The LIVE Trust exists because this damage is visible to everyone now. It’s well-described, backed by strong data and evidence, and because there’s a shared understanding and acceptance that something can, and must, be done. It’s our view that whether it is able to deliver something meaningful depends entirely on how it’s used, whether it just puts a series of sticking plasters over the injuries, or whether it starts on a major health intervention to deal with the causes.
That’s what Music Venue Trust has working on since the end of the pandemic, a structural move from short-term relief to long-term repair. A strategy shaped by what we’ve learned from the people we work with in the venues we support. By simply asking venues and their teams what are the real, multiple causes of why they have to work second (and more accurately first) jobs to keep this whole thing alive, and starting to think about how to change that.
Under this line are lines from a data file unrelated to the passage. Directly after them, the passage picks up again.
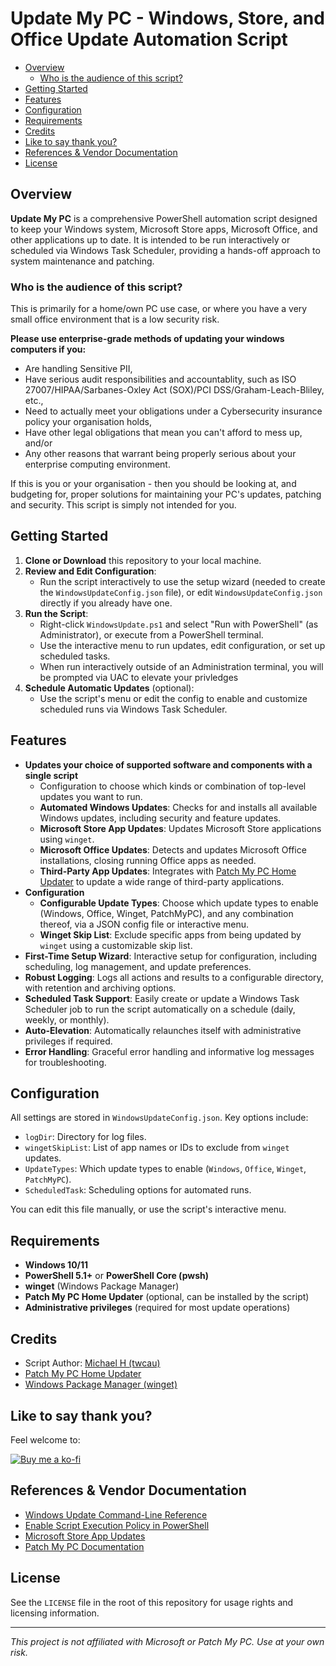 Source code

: # Update My PC - Windows, Store, and Office Update Automation Script

<!-- vscode-markdown-toc -->
* [Overview](#Overview)
	* [Who is the audience of this script?](#Whoistheaudienceofthisscript)
* [Getting Started](#GettingStarted)
* [Features](#Features)
* [Configuration](#Configuration)
* [Requirements](#Requirements)
* [Credits](#Credits)
* [Like to say thank you?](#Liketosaythankyou)
* [References & Vendor Documentation](#ReferencesVendorDocumentation)
* [License](#License)

<!-- vscode-markdown-toc-config
	numbering=false
	autoSave=true
	/vscode-markdown-toc-config -->
<!-- /vscode-markdown-toc -->

## <a name='Overview'></a>Overview

**Update My PC** is a comprehensive PowerShell automation script designed to keep your Windows system, Microsoft Store apps, Microsoft Office, and other applications up to date. It is intended to be run interactively or scheduled via Windows Task Scheduler, providing a hands-off approach to system maintenance and patching.

### <a name='Whoistheaudienceofthisscript'></a>Who is the audience of this script?

This is primarily for a home/own PC use case, or where you have a very small office environment that is a low security risk.

**Please use enterprise-grade methods of updating your windows computers if you:**
- Are handling Sensitive PII,
- Have serious audit responsibilities and accountablity, such as ISO 27007/HIPAA/Sarbanes-Oxley Act (SOX)/PCI DSS/Graham-Leach-Bliley, etc.,
- Need to actually meet your obligations under a Cybersecurity insurance policy your organisation holds,
- Have other legal obligations that mean you can't afford to mess up, and/or
- Any other reasons that warrant being properly serious about your enterprise computing environment.

If this is you or your organisation - then you should be looking at, and budgeting for, proper solutions for maintaining your PC's updates, patching and security. This script is simply not intended for you.

## <a name='GettingStarted'></a>Getting Started

1. **Clone or Download** this repository to your local machine.
2. **Review and Edit Configuration**:
   - Run the script interactively to use the setup wizard (needed to create the `WindowsUpdateConfig.json` file), or edit `WindowsUpdateConfig.json` directly if you already have one.
3. **Run the Script**:
   - Right-click `WindowsUpdate.ps1` and select "Run with PowerShell" (as Administrator), or execute from a PowerShell terminal.
   - Use the interactive menu to run updates, edit configuration, or set up scheduled tasks.
   - When run interactively outside of an Administration terminal, you will be prompted via UAC to elevate your privledges
4. **Schedule Automatic Updates** (optional):
   - Use the script's menu or edit the config to enable and customize scheduled runs via Windows Task Scheduler.

## <a name='Features'></a>Features

- **Updates your choice of supported software and components with a single script**
    - Configuration to choose which kinds or combination of top-level updates you want to run.
    - **Automated Windows Updates**: Checks for and installs all available Windows updates, including security and feature updates.
    - **Microsoft Store App Updates**: Updates Microsoft Store applications using `winget`.
    - **Microsoft Office Updates**: Detects and updates Microsoft Office installations, closing running Office apps as needed.
    - **Third-Party App Updates**: Integrates with [Patch My PC Home Updater](https://patchmypc.com/home-updater) to update a wide range of third-party applications.
- **Configuration**
    - **Configurable Update Types**: Choose which update types to enable (Windows, Office, Winget, PatchMyPC), and any combination thereof, via a JSON config file or interactive menu.
    - **Winget Skip List**: Exclude specific apps from being updated by `winget` using a customizable skip list.
- **First-Time Setup Wizard**: Interactive setup for configuration, including scheduling, log management, and update preferences.
- **Robust Logging**: Logs all actions and results to a configurable directory, with retention and archiving options.
- **Scheduled Task Support**: Easily create or update a Windows Task Scheduler job to run the script automatically on a schedule (daily, weekly, or monthly).
- **Auto-Elevation**: Automatically relaunches itself with administrative privileges if required.
- **Error Handling**: Graceful error handling and informative log messages for troubleshooting.

## <a name='Configuration'></a>Configuration

All settings are stored in `WindowsUpdateConfig.json`. Key options include:
- `logDir`: Directory for log files.
- `wingetSkipList`: List of app names or IDs to exclude from `winget` updates.
- `UpdateTypes`: Which update types to enable (`Windows`, `Office`, `Winget`, `PatchMyPC`).
- `ScheduledTask`: Scheduling options for automated runs.

You can edit this file manually, or use the script's interactive menu.

## <a name='Requirements'></a>Requirements

- **Windows 10/11**
- **PowerShell 5.1+** or **PowerShell Core (pwsh)**
- **winget** (Windows Package Manager)
- **Patch My PC Home Updater** (optional, can be installed by the script)
- **Administrative privileges** (required for most update operations)

## <a name='Credits'></a>Credits

- Script Author: [Michael H (twcau)](https://github.com/twcau)
- [Patch My PC Home Updater](https://patchmypc.com/home-updater)
- [Windows Package Manager (winget)](https://learn.microsoft.com/en-us/windows/package-manager/winget/)

## <a name='Liketosaythankyou'></a>Like to say thank you?

Feel welcome to:

[![Buy me a ko-fi](https://ko-fi.com/img/githubbutton_sm.svg)](https://ko-fi.com/H2H61HXBX1)

## <a name='ReferencesVendorDocumentation'></a>References & Vendor Documentation

- [Windows Update Command-Line Reference](https://www.itechtics.com/run-windows-update-cmd/#force-windows-update-check-using-run-command-box)
- [Enable Script Execution Policy in PowerShell](https://www.makeuseof.com/enable-script-execution-policy-windows-powershell/)
- [Microsoft Store App Updates](https://learn.microsoft.com/en-us/windows/package-manager/winget/)
- [Patch My PC Documentation](https://patchmypc.com/home-updater)

## <a name='License'></a>License

See the `LICENSE` file in the root of this repository for usage rights and licensing information.

---

*This project is not affiliated with Microsoft or Patch My PC. Use at your own risk.*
I keep being pressed on it, so let me make it absolutely clear for anyone still not listening. Music Venue Trust has never claimed to have all the answers for everyone, and what we plan to propose to the LIVE Trust is, write this down so I don’t have to keep repeating it, not the only answer. Other organisations will have other approaches which will be based on the experiences of the people they represent, although hopefully they will include, as MVT has always done since we started this conversation in 2018, sensible and respectful recognition that you can’t fix the broken economic model by throwing support at just one section of it.
There’s more than enough funding available to support more than one way forward and to explore multiple opportunities to change the working practices, the cost and the returns, in the grassroots sector into something that actually works for everyone. But the approach of long-term fixes to a broken system is the one MVT is taking to the LIVE Trust. Not as theory, but as something we’re ready to deliver and know will work.
For now, I thought it was worth one last column being clear about how we got here and what are the real causes of the crisis, because although none of this could honestly be said to be an accident, it wasn’t exactly designed to have these negative outcomes either. It’s what happens when work goes unacknowledged and unrecognised for too long, resulting in a floundering and failing system that is allowed to drift towards being fundamentally broken. An ecosystem where shortfalls are absorbed by goodwill, and the whole thing only stays up because the people inside it won’t let it fall down.
Nobody planned for it to be like this. But nobody has had the real opportunity to take the action needed to stop it either. For the last eleven years MVT has successfully put buckets under the leaky roof of the grassroots sector, hoping that one day we might actually get the chance to fix the roof.
That’s the opportunity we have now, and we can, should, and must, take it.



Once again it’s written in a style that just shines the most obvious light on a problem that needs to be highlighted again and again.